*ASSIGNMENT*.
Return all entries word for word, but drop any images.

*RECORDS TO USE*.
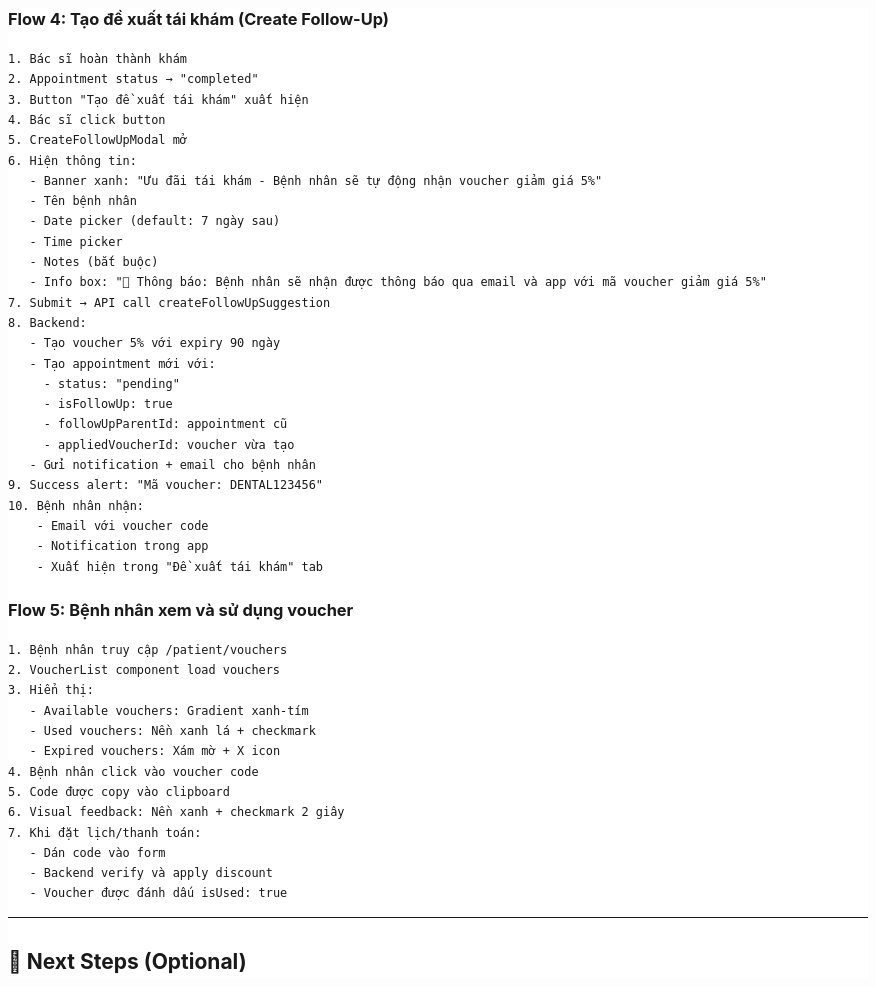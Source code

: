 ### Flow 4: Tạo đề xuất tái khám (Create Follow-Up)

```
1. Bác sĩ hoàn thành khám
2. Appointment status → "completed"
3. Button "Tạo đề xuất tái khám" xuất hiện
4. Bác sĩ click button
5. CreateFollowUpModal mở
6. Hiện thông tin:
   - Banner xanh: "Ưu đãi tái khám - Bệnh nhân sẽ tự động nhận voucher giảm giá 5%"
   - Tên bệnh nhân
   - Date picker (default: 7 ngày sau)
   - Time picker
   - Notes (bắt buộc)
   - Info box: "📧 Thông báo: Bệnh nhân sẽ nhận được thông báo qua email và app với mã voucher giảm giá 5%"
7. Submit → API call createFollowUpSuggestion
8. Backend:
   - Tạo voucher 5% với expiry 90 ngày
   - Tạo appointment mới với:
     - status: "pending"
     - isFollowUp: true
     - followUpParentId: appointment cũ
     - appliedVoucherId: voucher vừa tạo
   - Gửi notification + email cho bệnh nhân
9. Success alert: "Mã voucher: DENTAL123456"
10. Bệnh nhân nhận:
    - Email với voucher code
    - Notification trong app
    - Xuất hiện trong "Đề xuất tái khám" tab
```

### Flow 5: Bệnh nhân xem và sử dụng voucher

```
1. Bệnh nhân truy cập /patient/vouchers
2. VoucherList component load vouchers
3. Hiển thị:
   - Available vouchers: Gradient xanh-tím
   - Used vouchers: Nền xanh lá + checkmark
   - Expired vouchers: Xám mờ + X icon
4. Bệnh nhân click vào voucher code
5. Code được copy vào clipboard
6. Visual feedback: Nền xanh + checkmark 2 giây
7. Khi đặt lịch/thanh toán:
   - Dán code vào form
   - Backend verify và apply discount
   - Voucher được đánh dấu isUsed: true
```

---

## 🚀 Next Steps (Optional)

*OUTPUT FOR THIS TASK*.
Source code

: ### Flow 4: Tạo đề xuất tái khám (Create Follow-Up)

```
1. Bác sĩ hoàn thành khám
2. Appointment status → "completed"
3. Button "Tạo đề xuất tái khám" xuất hiện
4. Bác sĩ click button
5. CreateFollowUpModal mở
6. Hiện thông tin:
   - Banner xanh: "Ưu đãi tái khám - Bệnh nhân sẽ tự động nhận voucher giảm giá 5%"
   - Tên bệnh nhân
   - Date picker (default: 7 ngày sau)
   - Time picker
   - Notes (bắt buộc)
   - Info box: "📧 Thông báo: Bệnh nhân sẽ nhận được thông báo qua email và app với mã voucher giảm giá 5%"
7. Submit → API call createFollowUpSuggestion
8. Backend:
   - Tạo voucher 5% với expiry 90 ngày
   - Tạo appointment mới với:
     - status: "pending"
     - isFollowUp: true
     - followUpParentId: appointment cũ
     - appliedVoucherId: voucher vừa tạo
   - Gửi notification + email cho bệnh nhân
9. Success alert: "Mã voucher: DENTAL123456"
10. Bệnh nhân nhận:
    - Email với voucher code
    - Notification trong app
    - Xuất hiện trong "Đề xuất tái khám" tab
```

### Flow 5: Bệnh nhân xem và sử dụng voucher

```
1. Bệnh nhân truy cập /patient/vouchers
2. VoucherList component load vouchers
3. Hiển thị:
   - Available vouchers: Gradient xanh-tím
   - Used vouchers: Nền xanh lá + checkmark
   - Expired vouchers: Xám mờ + X icon
4. Bệnh nhân click vào voucher code
5. Code được copy vào clipboard
6. Visual feedback: Nền xanh + checkmark 2 giây
7. Khi đặt lịch/thanh toán:
   - Dán code vào form
   - Backend verify và apply discount
   - Voucher được đánh dấu isUsed: true
```

---

## 🚀 Next Steps (Optional)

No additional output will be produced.